New Alaska Canine Cookies emerges from bankruptcy
Tom Sheffrey bought the Alaska Canine Cookies dog biscuit recipe and business name last October, and in mid-November he began the renewed venture.
A client from his computer-service business told Sheffrey Alaska Canine Cookies was up for sale and encouraged him to buy it. "I heard about it, and I knew it was successful," Sheffrey said.
The Alaska-manufactured pet treats were off the market for six months following the bankruptcy filing last spring, he said. Now the new owner has restocked Alaska retailers with Alaska Canine Cookies and has ramped up production to meet demand for the upcoming visitor season.
"It’s a killer product.

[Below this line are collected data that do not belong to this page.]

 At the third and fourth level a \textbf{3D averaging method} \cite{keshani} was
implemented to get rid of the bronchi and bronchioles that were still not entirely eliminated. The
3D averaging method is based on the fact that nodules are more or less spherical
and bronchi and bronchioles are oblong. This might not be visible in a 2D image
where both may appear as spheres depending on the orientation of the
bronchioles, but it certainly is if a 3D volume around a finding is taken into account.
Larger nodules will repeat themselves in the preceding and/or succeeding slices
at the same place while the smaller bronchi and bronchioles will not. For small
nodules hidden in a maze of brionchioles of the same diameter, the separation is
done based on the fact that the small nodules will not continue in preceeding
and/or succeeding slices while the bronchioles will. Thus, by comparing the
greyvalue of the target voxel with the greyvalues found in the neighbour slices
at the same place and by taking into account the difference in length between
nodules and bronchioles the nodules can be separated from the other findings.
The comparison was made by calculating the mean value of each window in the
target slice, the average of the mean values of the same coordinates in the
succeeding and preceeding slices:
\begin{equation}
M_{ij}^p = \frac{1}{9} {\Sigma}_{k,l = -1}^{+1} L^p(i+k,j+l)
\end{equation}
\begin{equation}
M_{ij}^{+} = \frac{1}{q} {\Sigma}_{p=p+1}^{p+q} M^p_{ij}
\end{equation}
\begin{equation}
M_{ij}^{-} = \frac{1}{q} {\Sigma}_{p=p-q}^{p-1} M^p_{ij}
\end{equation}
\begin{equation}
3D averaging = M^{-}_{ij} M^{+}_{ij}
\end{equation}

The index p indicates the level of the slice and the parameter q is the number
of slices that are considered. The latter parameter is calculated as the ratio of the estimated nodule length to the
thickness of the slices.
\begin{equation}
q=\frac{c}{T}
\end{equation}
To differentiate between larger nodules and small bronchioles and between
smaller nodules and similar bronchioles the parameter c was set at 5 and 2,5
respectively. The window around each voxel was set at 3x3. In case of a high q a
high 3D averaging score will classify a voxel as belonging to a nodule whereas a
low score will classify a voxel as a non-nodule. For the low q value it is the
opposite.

Dogs love it," Sheffrey said.
Alaska Canine Cookies, which once distributed its products nationally, started small, then gained increased recognition before hitting financial trouble.

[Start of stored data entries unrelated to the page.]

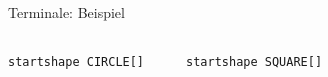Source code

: \documentclass{beamer}
\theoremstyle{example}
\begin{document}
\begin{frame}{Terminale: Beispiel}
  \begin{columns}
    \column{3cm}
    \lstinline!startshape CIRCLE[]!
    \begin{center}
    \end{center}
    \column{3cm}
    \lstinline!startshape SQUARE[]!
    \begin{center}
    \end{center}
    \column{3cm}

\end{columns}
\end{frame}
\end{document}

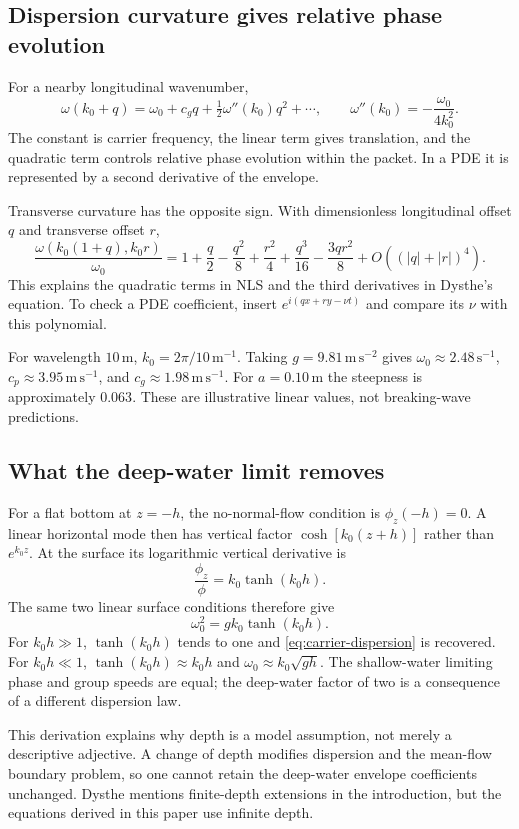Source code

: \subsection{Dispersion curvature gives relative phase evolution}
For a nearby longitudinal wavenumber,
\[
 \omega(k_0+q)=\omega_0+c_gq+\tfrac12\omega''(k_0)q^2+\cdots,
 \qquad \omega''(k_0)=-\frac{\omega_0}{4k_0^2}.
\]
The constant is carrier frequency, the linear term gives translation, and
the quadratic term controls relative phase evolution within the packet.
In a PDE it is represented by a second derivative of the envelope.

Transverse curvature has the opposite sign. With dimensionless longitudinal
offset $q$ and transverse offset $r$,
\begin{equation}\label{eq:dispersion-series}
 \frac{\omega(k_0(1+q),k_0r)}{\omega_0}
 =1+\frac q2-\frac{q^2}{8}+\frac{r^2}{4}
 +\frac{q^3}{16}-\frac{3qr^2}{8}+O((|q|+|r|)^4).
\end{equation}
This explains the quadratic terms in NLS and the third derivatives in
Dysthe's equation. To check a PDE coefficient, insert
$e^{i(qx+ry-\nu t)}$ and compare its $\nu$ with this polynomial.

\begin{example}
For wavelength $10\,\mathrm{m}$, $k_0=2\pi/10\,\mathrm{m}^{-1}$.
Taking $g=9.81\,\mathrm{m\,s}^{-2}$ gives
$\omega_0\approx2.48\,\mathrm{s}^{-1}$,
$c_p\approx3.95\,\mathrm{m\,s}^{-1}$, and
$c_g\approx1.98\,\mathrm{m\,s}^{-1}$.
For $a=0.10\,\mathrm{m}$ the steepness is approximately $0.063$.
These are illustrative linear values, not breaking-wave predictions.
\end{example}

\subsection{What the deep-water limit removes}
For a flat bottom at $z=-h$, the no-normal-flow condition is
$\phi_z(-h)=0$. A linear horizontal mode then has vertical factor
$\cosh[k_0(z+h)]$ rather than $e^{k_0z}$. At the surface its logarithmic
vertical derivative is
\[
 \frac{\phi_z}{\phi}=k_0\tanh(k_0h).
\]
The same two linear surface conditions therefore give
\[
 \omega_0^2=gk_0\tanh(k_0h).
\]
For $k_0h\gg1$, $\tanh(k_0h)$ tends to one and
\eqref{eq:carrier-dispersion} is recovered. For $k_0h\ll1$,
$\tanh(k_0h)\approx k_0h$ and $\omega_0\approx k_0\sqrt{gh}$.
The shallow-water limiting phase and group speeds are equal; the deep-water
factor of two is a consequence of a different dispersion law.

This derivation explains why depth is a model assumption, not merely a
descriptive adjective. A change of depth modifies dispersion and the
mean-flow boundary problem, so one cannot retain the deep-water envelope
coefficients unchanged. Dysthe mentions finite-depth extensions in the
introduction, but the equations derived in this paper use infinite depth.

\clearpage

In 1996 Shaun Calhoun started the company, developing the recipe and baking dog treats at her home before moving to an Anchorage facility. The following year the company received the manufacturer of the year award from the Made in Alaska program.
At one point the company employed 28 people and distributed products to all 50 states and six countries, she said. "When I had the business, 90 percent (of our market) was in the Lower 48," Calhoun said. San Francisco and Manhattan were strong markets for Alaska Canine Cookies, she recalled.
A year ago an injury forced Calhoun to take time away from the business, which eventually led her to file for Chapter 7 bankruptcy, she said.
Alaska Canine Cookies filed for bankruptcy in Anchorage on May 3. Calhoun listed personal and corporate assets of around $94,000 and $308,280 in debts and liabilities, according to court documents.
The company defaulted on two loans from its lender, Alaska Growth Capital of Anchorage, eventually owing $197,557 including interest for loans in 1999 and 2000, the documents showed. Top creditors included landlord Hilligas Co., credit-card companies and FedEx.
Calhoun was disappointed the venture failed, despite gaining a contract from a national retailer just before filing bankruptcy.
Now she hopes Alaska Canine Cookies’ new owner Sheffrey will help the company bounce back and prosper.
"I want the company to succeed," she said.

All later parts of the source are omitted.